Thursday, July 5, 2001
Same Song, Second Verse
Regarding your article on Morgan's ("Morgan's Tea Party," 6/28), it sure looks like city-sanctioned, selective enforcement to me. It also looks like abuse of power, personal retaliation, a waste of time and money, and extremely petty if not embarrassing actions on the part of the city government.
It also strikes a similar chord with problems I have had with the city while representing my neighborhood. First of all, it seems there is a repeat player here. Les Turnbeaugh has been complicit with bogus requests for city (Neighborhood Improvement Program) construction projects regarding my neighborhood. I finally hired an attorney to resolve the lack of due process within the city regarding this. The retaliation came the following year when I was denied my seat on the NIP committee even though I was duly re-elected by my neighbors. My crime was questioning authority and hiring a lawyer. As far as the Morgan's jokes going around within the city, city employees tell me Les Turnbeaugh now slanderously refers to me in his office as a communist!
Of note: I find it laughable that the city manager speaks of Morgan as being "rule-challenged." That's a bit of hypocrisy, when the city of Monterey just allowed a use permit for a commercial business to operate on residentially zoned property on a residential street, when 100 percent of our neighbors opposed it. In this case, the city violated two of its own zoning codes, the General Plan, and the California Environmental Quality Act (CEQA).

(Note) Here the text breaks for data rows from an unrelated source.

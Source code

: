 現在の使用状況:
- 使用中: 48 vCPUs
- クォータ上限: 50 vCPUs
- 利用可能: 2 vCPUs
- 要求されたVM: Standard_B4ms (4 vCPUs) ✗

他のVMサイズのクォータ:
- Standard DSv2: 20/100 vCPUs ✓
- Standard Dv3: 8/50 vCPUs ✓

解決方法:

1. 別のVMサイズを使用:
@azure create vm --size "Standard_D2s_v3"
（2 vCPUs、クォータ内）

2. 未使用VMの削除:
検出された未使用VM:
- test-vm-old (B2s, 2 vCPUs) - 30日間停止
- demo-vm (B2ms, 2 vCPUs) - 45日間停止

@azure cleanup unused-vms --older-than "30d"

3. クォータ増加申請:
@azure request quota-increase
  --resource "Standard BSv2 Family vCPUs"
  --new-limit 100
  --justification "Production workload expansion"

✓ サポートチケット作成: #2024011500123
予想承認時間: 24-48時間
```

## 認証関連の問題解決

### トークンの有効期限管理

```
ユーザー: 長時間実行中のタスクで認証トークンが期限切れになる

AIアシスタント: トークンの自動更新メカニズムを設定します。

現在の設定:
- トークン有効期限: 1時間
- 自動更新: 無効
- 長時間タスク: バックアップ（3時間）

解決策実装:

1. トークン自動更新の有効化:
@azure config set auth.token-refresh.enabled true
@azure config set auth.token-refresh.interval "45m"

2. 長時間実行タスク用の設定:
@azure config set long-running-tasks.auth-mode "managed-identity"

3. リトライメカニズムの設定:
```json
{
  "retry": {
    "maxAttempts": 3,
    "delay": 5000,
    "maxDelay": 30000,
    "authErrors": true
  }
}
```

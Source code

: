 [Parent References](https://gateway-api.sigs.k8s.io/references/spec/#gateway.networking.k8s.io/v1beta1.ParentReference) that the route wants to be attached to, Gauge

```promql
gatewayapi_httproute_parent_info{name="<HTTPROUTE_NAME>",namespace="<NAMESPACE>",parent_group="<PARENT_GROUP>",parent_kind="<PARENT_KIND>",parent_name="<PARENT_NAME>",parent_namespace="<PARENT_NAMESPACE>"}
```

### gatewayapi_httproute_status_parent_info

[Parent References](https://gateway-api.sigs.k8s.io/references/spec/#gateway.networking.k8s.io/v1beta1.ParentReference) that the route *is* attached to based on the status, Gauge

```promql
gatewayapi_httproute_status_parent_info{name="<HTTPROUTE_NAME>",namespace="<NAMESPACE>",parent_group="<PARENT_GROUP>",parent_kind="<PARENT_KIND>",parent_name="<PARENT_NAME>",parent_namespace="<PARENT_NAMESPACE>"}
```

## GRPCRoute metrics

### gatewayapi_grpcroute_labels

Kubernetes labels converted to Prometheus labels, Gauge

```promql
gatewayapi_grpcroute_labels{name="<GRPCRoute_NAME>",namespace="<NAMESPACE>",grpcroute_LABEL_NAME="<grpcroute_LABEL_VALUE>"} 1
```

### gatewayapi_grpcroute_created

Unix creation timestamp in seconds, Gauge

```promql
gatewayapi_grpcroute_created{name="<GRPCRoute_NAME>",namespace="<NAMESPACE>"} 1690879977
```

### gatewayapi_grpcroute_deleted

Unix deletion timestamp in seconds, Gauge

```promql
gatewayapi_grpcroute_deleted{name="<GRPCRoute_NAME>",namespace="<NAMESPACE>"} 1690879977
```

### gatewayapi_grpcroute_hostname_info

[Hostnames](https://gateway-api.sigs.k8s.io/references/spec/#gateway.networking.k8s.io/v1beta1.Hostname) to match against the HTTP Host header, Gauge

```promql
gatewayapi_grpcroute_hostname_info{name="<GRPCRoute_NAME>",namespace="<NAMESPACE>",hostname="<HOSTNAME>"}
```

At any rate, three cheers to Morgan for having the ability to discern bullies from civil servants and also having the integrity to fight the good fight (for the rest of us).
VILLA DEL MONTE NEIGHBORHOOD ASSOCIATION
Takes Two to Tango
Several weeks ago I wrote a letter ("That Authoritarian Shtick," 6/14) about the social contract theory by Jacques Russeau. It was my intention in the letter to remind both landlords and tenants that, prior to the doctrine of free market, laissez-faire, capitalist society, we submitted to a social contract idea which was the ground upon which we would be able to build a free market economy. When the rights of the parties to this contract are abrogated or disrespected, the platform for engaging in supply-demand marketeering collapses and the society in which such interactions take place falls into disarray, violence, revolution, anarchy.
It is the landlord's duty to himself and to his society to temper his avarice with compassion and prudence; there is, likewise, a duty of the tenant to himself, his progeny and his society to arise from complacency and use the power of unity with other tenants in order to maintain the identity and legitimacy of the second party to the social contract. If either party is negligent of duty, he is putting the larger society at risk of collapse. This is the condition of property-use events in Monterey County, particularly in the city of Monterey.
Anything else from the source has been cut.